Macht nichts: Kalt duschen ist gesund, sagte einst Pfarrer Kneipp. Dafür schmeckt anschließend der frische Salat aus dem Garten, der knusprige Lammbraten vom Schaf aus eigener Zucht, frischer Ziegenkäse in unterschiedlichen Reifestadien oder der berühmte Kos, ein Joghurt aus frischer Milch, umso besser.
„Sie hätten vor fünf Jahren kommen müssen; seitdem hat sich in Albanien vieles verändert“, erzählt mir jemand beim Rückflug. „Warum wollen Sie dies alles hier verändern?“, hatte mich wenige Tage zuvor eine Gruppe Motorradfahrer gefragt, als wir der hinter den Bergen untergehenden Sonne nachsahen.

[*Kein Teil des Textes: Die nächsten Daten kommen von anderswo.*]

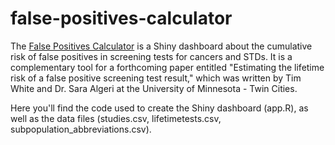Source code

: # false-positives-calculator

The [False Positives Calculator](https://falsepositives.shinyapps.io/calculator) is a Shiny dashboard about the cumulative risk of false positives in screening tests for cancers and STDs. It is a complementary tool for a forthcoming paper entitled "Estimating the lifetime risk of a false positive screening test result," which was written by Tim White and Dr. Sara Algeri at the University of Minnesota - Twin Cities.

Here you'll find the code used to create the Shiny dashboard (app.R), as well as the data files (studies.csv, lifetimetests.csv, subpopulation_abbreviations.csv).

Als Tourismusberater sitze ich zwischen den Stühlen: Mein Auftraggeber fordert Veränderung, will die Situation den Ansprüchen des internationalen Tourismus anpassen. Die heutigen Albanien-Urlauber lieben jedoch gerade das Ursprüngliche und Abenteuerliche der Region – unverbraucht, naturbelassen, einsam, friedlich. Ich auch. Es war bestimmt nicht mein letzter Albanien-Besuch.
Senior-Experten-Service
Fachleute im Ruhestand Der Senior Experten Service (SES), eine Stiftung der deutschen Wirtschaft für internationale Zusammenarbeit, gibt mit Fachleuten im Ruhestand aus über 50 Branchen Hilfe zur Selbsthilfe. Die Einsätze finden vorwiegend in den Entwicklungs- und Schwellenländern Afrikas, Asiens und Lateinamerikas sowie in Mittel- und Osteuropa statt. Aktuell sind beim SES mehr als 9000 ehrenamtliche Senior Experten registriert. Seit seiner Gründung hat der SES über 24 000 Einsätze in 160 Ländern verwirklichen können.